**PROBLEM STATEMENT**
Which of the lines below mention the word "used"? Pull each one out.

**MATERIAL TO PROCESS**

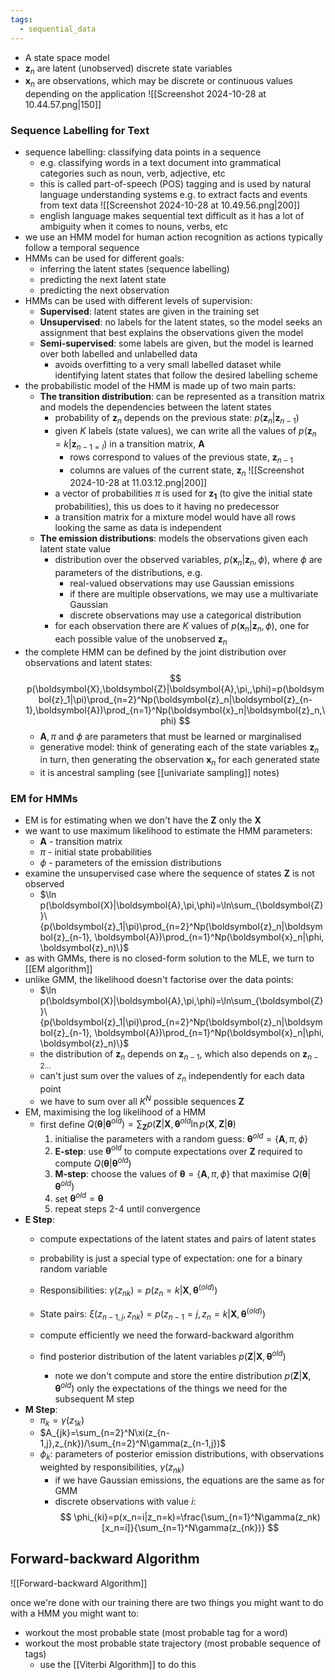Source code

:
 ```yaml
---
tags:
  - sequential_data
---
```

- A state space model
- $\boldsymbol{z}_n$ are latent (unobserved) discrete state variables
- $\boldsymbol{x}_n$ are observations, which may be discrete or continuous values depending on the application
![[Screenshot 2024-10-28 at 10.44.57.png|150]]
### Sequence Labelling for Text
- sequence labelling: classifying data points in a sequence
	- e.g. classifying words in a text document into grammatical categories such as noun, verb, adjective, etc
	- this is called part-of-speech (POS) tagging and is used by natural language understanding systems e.g. to extract facts and events from text data
	![[Screenshot 2024-10-28 at 10.49.56.png|200]]
	- english language makes sequential text difficult as it has a lot of ambiguity when it comes to nouns, verbs, etc
- we use an HMM model for human action recognition as actions typically follow a temporal sequence
- HMMs can be used for different goals:
	- inferring the latent states (sequence labelling)
	- predicting the next latent state
	- predicting the next observation
- HMMs can be used with different levels of supervision:
	- **Supervised**: latent states are given in the training set
	- **Unsupervised**: no labels for the latent states, so the model seeks an assignment that best explains the observations given the model 
	- **Semi-supervised**: some labels are given, but the model is learned over both labelled and unlabelled data
		- avoids overfitting to a very small labelled dataset while identifying latent states that follow the desired labelling scheme
- the probabilistic model of the HMM is made up of two main parts:
	- **The transition distribution**: can be represented as a transition matrix and models the dependencies between the latent states
		- probability of $\boldsymbol{z}_n$ depends on the previous state: $p(\boldsymbol{z}_n|\boldsymbol{z}_{n-1})$
		- given $K$ labels (state values), we can write all the values of $p(\boldsymbol{z}_n=k|\boldsymbol{z}_{n-1=l})$ in a transition matrix, $\boldsymbol{A}$
			- rows correspond to values of the previous state, $\boldsymbol{z}_{n-1}$
			- columns are values of the current state, $\boldsymbol{z}_n$
			![[Screenshot 2024-10-28 at 11.03.12.png|200]]
		- a vector of probabilities $\pi$ is used for $\boldsymbol{z_1}$ (to give the initial state probabilities), this us does to it having no predecessor
		- a transition matrix for a mixture model would have all rows looking the same as data is independent
	- **The emission distributions**: models the observations given each latent state value
		- distribution over the observed variables, $p(\boldsymbol{x}_n|\boldsymbol{z}_n, \phi)$, where $\phi$ are parameters of the distributions, e.g.
			- real-valued observations may use Gaussian emissions
			- if there are multiple observations, we may use a multivariate Gaussian
			- discrete observations may use a categorical distribution
		- for each observation there are $K$ values of $p(\boldsymbol{x}_n|\boldsymbol{z}_n, \phi)$, one for each possible value of the unobserved $\boldsymbol{z}_n$
- the complete HMM can be defined by the joint distribution over observations and latent states:
	$$
	p(\boldsymbol{X},\boldsymbol{Z}|\boldsymbol{A},\pi,,\phi)=p(\boldsymbol{z}_1|\pi)\prod_{n=2}^Np(\boldsymbol{z}_n|\boldsymbol{z}_{n-1},\boldsymbol{A})\prod_{n=1}^Np(\boldsymbol{x}_n|\boldsymbol{z}_n,\phi)
	$$
	- $\boldsymbol{A}, \pi$ and $\phi$ are parameters that must be learned or marginalised
	- generative model: think of generating each of the state variables $\boldsymbol{z}_n$ in turn, then generating the observation $\boldsymbol{x}_n$ for each generated state
	- it is ancestral sampling (see [[univariate sampling]] notes)
### EM for HMMs
- EM is for estimating when we don't have the $\boldsymbol Z$ only the $\boldsymbol X$ 
- we want to use maximum likelihood to estimate the HMM parameters:
	- $\boldsymbol{A}$ - transition matrix
	- $\pi$ - initial state probabilities
	- $\phi$ - parameters of the emission distributions
- examine the unsupervised case where the sequence of states $\boldsymbol{Z}$ is not observed
	- $\ln p(\boldsymbol{X}|\boldsymbol{A},\pi,\phi)=\ln\sum_{\boldsymbol{Z}}\{p(\boldsymbol{z}_1|\pi)\prod_{n=2}^Np(\boldsymbol{z}_n|\boldsymbol{z}_{n-1}, \boldsymbol{A})\prod_{n=1}^Np(\boldsymbol{x}_n|\phi, \boldsymbol{z}_n)\}$
- as with GMMs, there is no closed-form solution to the MLE, we turn to [[EM algorithm]]
- unlike GMM, the likelihood doesn't factorise over the data points:
	- $\ln p(\boldsymbol{X}|\boldsymbol{A},\pi,\phi)=\ln\sum_{\boldsymbol{Z}}\{p(\boldsymbol{z}_1|\pi)\prod_{n=2}^Np(\boldsymbol{z}_n|\boldsymbol{z}_{n-1}, \boldsymbol{A})\prod_{n=1}^Np(\boldsymbol{x}_n|\phi, \boldsymbol{z}_n)\}$
	- the distribution of $\boldsymbol{z}_n$ depends on $\boldsymbol{z}_{n-1}$, which also depends on $\boldsymbol{z}_{n-2...}$
	- can't just sum over the values of $z_n$ independently for each data point
	- we have to sum over all $K^N$ possible sequences $\boldsymbol{Z}$
- EM, maximising the log likelihood of a HMM
	- first define $Q(\boldsymbol{\theta}|\boldsymbol{\theta}^{old})=\sum_{\boldsymbol Z}p(\boldsymbol Z|\boldsymbol X, \boldsymbol{\theta}^{old}\ln p(\boldsymbol{X}, \boldsymbol{Z}|\boldsymbol{\theta})$
		1. initialise the parameters with a random guess: $\boldsymbol{\theta}^{old}=\{\boldsymbol{A},\pi,\phi\}$
		2. **E-step**: use $\boldsymbol{\theta}^{old}$ to compute expectations over $\boldsymbol{Z}$ required to compute $Q(\boldsymbol{\theta}|\boldsymbol{\theta}^{old})$ 
		3. **M-step**: choose the values of $\boldsymbol{\theta}=\{\boldsymbol{A}, \pi,\phi\}$ that maximise $Q(\boldsymbol{\theta}|\boldsymbol{\theta}^{old})$
		4. set $\boldsymbol{\theta}^{old}=\boldsymbol{\theta}$
		5. repeat steps 2-4 until convergence
- **E Step**:
	- compute expectations of the latent states and pairs of latent states
	- probability is just a special type of expectation: one for a binary random variable
	- Responsibilities: $\gamma(z_{nk})=p(z_n=k|\boldsymbol X, \boldsymbol{\theta}^{(old)})$
	- State pairs: $\xi(z_{n-1,j},z_{nk})=p(z_{n-1}=j,z_n=k|\boldsymbol X, \boldsymbol{\theta}^{(old)})$
	- compute efficiently we need the forward-backward algorithm

	- find posterior distribution of the latent variables $p(\boldsymbol Z| \boldsymbol X, \boldsymbol{\theta}^{old})$
		- note we don't compute and store the entire distribution $p(\boldsymbol Z| \boldsymbol X, \boldsymbol{\theta}^{old})$ only the expectations of the things we need for the subsequent M step
- **M Step**:
	- $\pi_k=\gamma(z_{1k})$
	- $A_{jk}=\sum_{n=2}^N\xi(z_{n-1,j},z_{nk})/\sum_{n=2}^N\gamma(z_{n-1,j})$
	- $\phi_k$: parameters of posterior emission distributions, with observations weighted by responsibilities, $\gamma(z_{nk})$
		- if we have Gaussian emissions, the equations are the same as for GMM
		- discrete observations with value $i$:
		$$
		\phi_{ki}=p(x_n=i|z_n=k)=\frac{\sum_{n=1}^N\gamma(z_nk)[x_n=i]}{\sum_{n=1}^N\gamma(z_{nk})}
		$$
## Forward-backward Algorithm
![[Forward-backward Algorithm]]


once we're done with our training there are two things you might want to do with a HMM you might want to:
- workout the most probable state (most probable tag for a word)
- workout the most probable state trajectory (most probable sequence of tags)
	- use the [[Viterbi Algorithm]] to do this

**EXERCISE SOLUTION**
	- this is called part-of-speech (POS) tagging and is used by natural language understanding systems e.g. to extract facts and events from text data
- HMMs can be used for different goals:
- HMMs can be used with different levels of supervision:
		- a vector of probabilities $\pi$ is used for $\boldsymbol{z_1}$ (to give the initial state probabilities), this us does to it having no predecessor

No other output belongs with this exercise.